#### [Task goal]
For each line in the data that includes "çeşitli", make a copy.

*** Opening of Source material ***

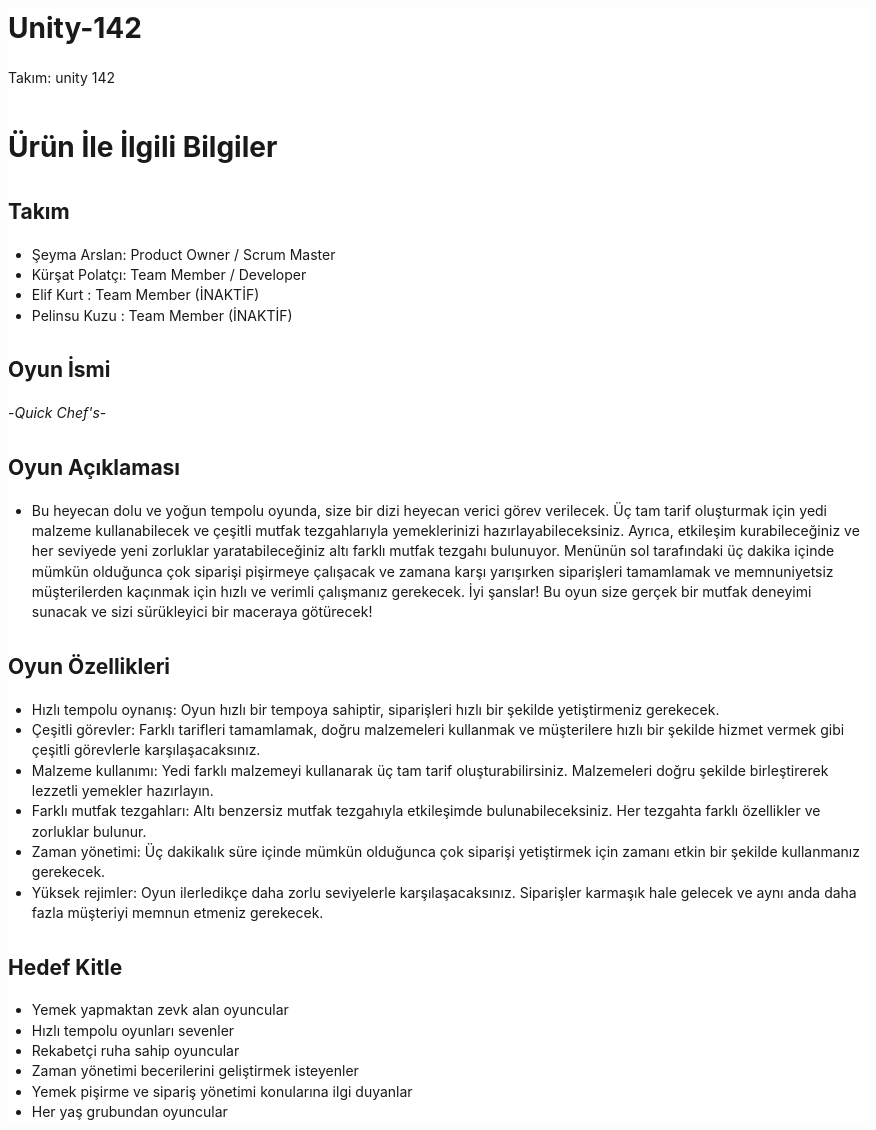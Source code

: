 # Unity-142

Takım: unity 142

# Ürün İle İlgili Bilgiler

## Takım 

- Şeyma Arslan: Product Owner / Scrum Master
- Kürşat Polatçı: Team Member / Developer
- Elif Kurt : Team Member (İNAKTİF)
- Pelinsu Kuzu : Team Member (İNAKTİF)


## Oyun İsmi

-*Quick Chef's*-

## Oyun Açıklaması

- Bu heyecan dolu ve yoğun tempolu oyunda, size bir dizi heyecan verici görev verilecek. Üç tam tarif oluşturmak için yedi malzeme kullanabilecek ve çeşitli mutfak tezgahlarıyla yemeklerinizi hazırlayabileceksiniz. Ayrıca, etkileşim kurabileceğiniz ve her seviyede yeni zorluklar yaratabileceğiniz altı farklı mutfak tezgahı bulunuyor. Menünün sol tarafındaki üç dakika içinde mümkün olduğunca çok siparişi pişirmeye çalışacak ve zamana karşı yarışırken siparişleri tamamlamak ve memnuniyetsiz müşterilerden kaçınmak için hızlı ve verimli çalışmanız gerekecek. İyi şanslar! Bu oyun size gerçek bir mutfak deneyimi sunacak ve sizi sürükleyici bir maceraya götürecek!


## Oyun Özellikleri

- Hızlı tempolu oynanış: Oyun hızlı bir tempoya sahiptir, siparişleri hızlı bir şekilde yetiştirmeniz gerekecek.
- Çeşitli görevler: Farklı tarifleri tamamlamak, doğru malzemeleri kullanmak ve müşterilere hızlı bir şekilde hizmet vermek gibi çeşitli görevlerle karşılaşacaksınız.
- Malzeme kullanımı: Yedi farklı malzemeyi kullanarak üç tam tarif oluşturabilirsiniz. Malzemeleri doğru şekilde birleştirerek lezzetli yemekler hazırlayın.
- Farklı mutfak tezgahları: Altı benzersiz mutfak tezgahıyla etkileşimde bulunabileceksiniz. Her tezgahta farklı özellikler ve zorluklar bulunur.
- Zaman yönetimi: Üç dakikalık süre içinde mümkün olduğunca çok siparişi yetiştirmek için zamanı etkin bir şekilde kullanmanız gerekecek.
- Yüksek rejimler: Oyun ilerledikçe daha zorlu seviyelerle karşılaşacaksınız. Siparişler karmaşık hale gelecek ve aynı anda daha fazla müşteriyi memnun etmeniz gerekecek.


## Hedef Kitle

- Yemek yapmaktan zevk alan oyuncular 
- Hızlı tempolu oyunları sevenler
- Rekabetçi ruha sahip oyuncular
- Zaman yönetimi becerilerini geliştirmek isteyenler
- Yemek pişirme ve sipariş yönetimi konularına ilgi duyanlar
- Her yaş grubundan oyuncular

*** Close of Source material ***
*** Opening of Source material ***

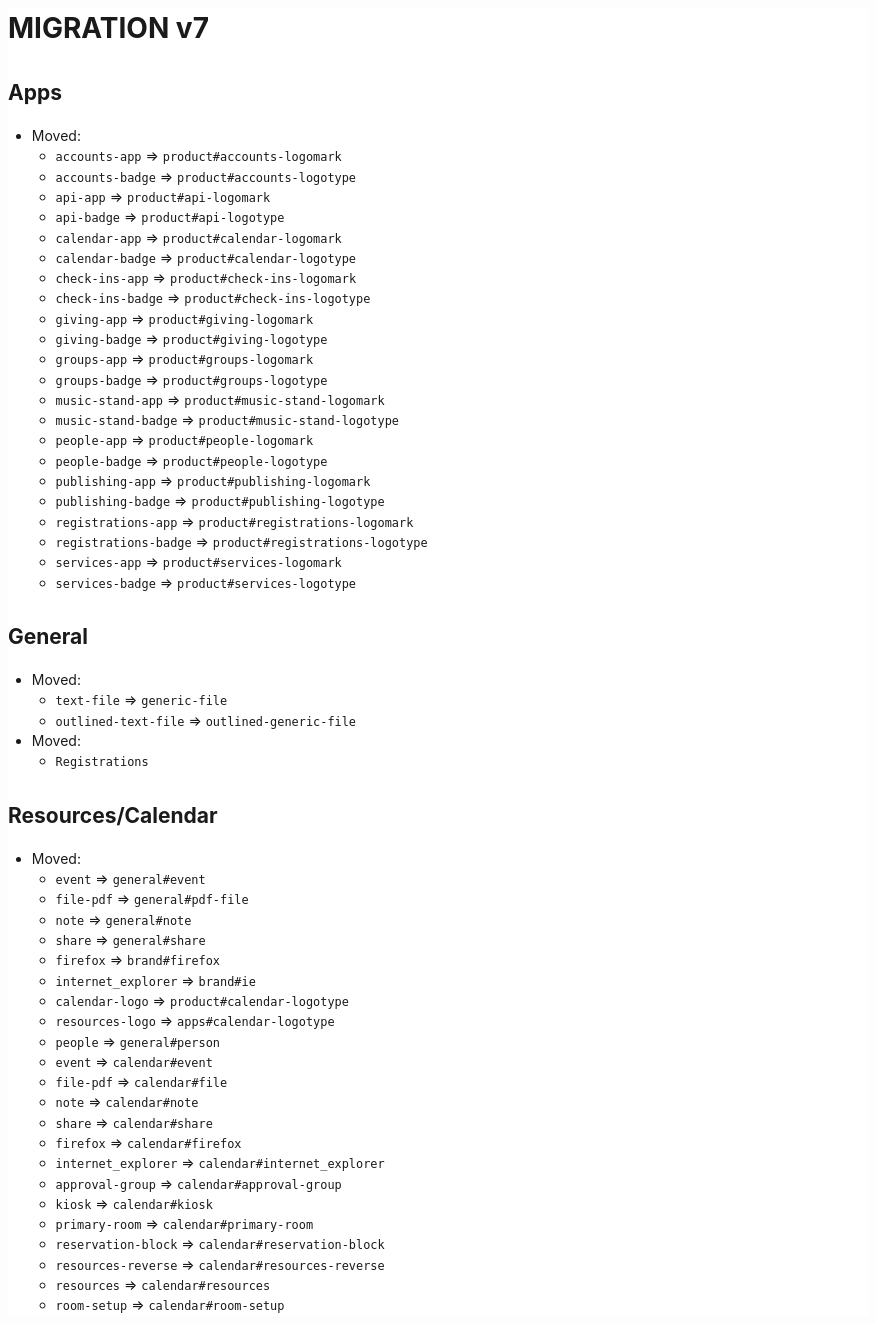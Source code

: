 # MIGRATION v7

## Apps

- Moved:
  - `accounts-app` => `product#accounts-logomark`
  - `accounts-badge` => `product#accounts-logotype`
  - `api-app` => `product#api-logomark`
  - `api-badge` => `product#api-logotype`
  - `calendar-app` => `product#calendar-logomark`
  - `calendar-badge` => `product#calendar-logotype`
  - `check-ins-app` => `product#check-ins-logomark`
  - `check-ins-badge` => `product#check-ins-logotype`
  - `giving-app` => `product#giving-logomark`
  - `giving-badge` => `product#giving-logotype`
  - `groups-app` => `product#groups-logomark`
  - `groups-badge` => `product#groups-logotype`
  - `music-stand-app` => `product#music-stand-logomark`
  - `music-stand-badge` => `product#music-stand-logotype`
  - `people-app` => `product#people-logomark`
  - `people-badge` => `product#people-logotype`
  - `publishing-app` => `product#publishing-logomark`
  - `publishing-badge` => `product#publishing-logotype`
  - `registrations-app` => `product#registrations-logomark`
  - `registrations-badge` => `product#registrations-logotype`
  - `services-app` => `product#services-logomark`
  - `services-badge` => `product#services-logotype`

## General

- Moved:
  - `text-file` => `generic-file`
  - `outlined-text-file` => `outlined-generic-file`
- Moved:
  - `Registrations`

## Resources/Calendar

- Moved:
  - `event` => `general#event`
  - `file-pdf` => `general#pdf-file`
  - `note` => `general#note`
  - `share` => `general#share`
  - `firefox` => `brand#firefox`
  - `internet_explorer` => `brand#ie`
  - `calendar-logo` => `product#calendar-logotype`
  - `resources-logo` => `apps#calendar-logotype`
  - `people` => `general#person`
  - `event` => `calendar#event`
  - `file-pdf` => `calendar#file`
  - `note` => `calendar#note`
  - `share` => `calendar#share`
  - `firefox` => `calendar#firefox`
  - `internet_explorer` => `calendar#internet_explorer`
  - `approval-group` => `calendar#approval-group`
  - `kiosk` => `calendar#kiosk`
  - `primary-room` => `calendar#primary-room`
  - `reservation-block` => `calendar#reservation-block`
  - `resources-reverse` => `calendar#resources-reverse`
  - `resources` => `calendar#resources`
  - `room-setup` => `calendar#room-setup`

*** Close of Source material ***

#### [Output of the task]
- Bu heyecan dolu ve yoğun tempolu oyunda, size bir dizi heyecan verici görev verilecek. Üç tam tarif oluşturmak için yedi malzeme kullanabilecek ve çeşitli mutfak tezgahlarıyla yemeklerinizi hazırlayabileceksiniz. Ayrıca, etkileşim kurabileceğiniz ve her seviyede yeni zorluklar yaratabileceğiniz altı farklı mutfak tezgahı bulunuyor. Menünün sol tarafındaki üç dakika içinde mümkün olduğunca çok siparişi pişirmeye çalışacak ve zamana karşı yarışırken siparişleri tamamlamak ve memnuniyetsiz müşterilerden kaçınmak için hızlı ve verimli çalışmanız gerekecek. İyi şanslar! Bu oyun size gerçek bir mutfak deneyimi sunacak ve sizi sürükleyici bir maceraya götürecek!
- Çeşitli görevler: Farklı tarifleri tamamlamak, doğru malzemeleri kullanmak ve müşterilere hızlı bir şekilde hizmet vermek gibi çeşitli görevlerle karşılaşacaksınız.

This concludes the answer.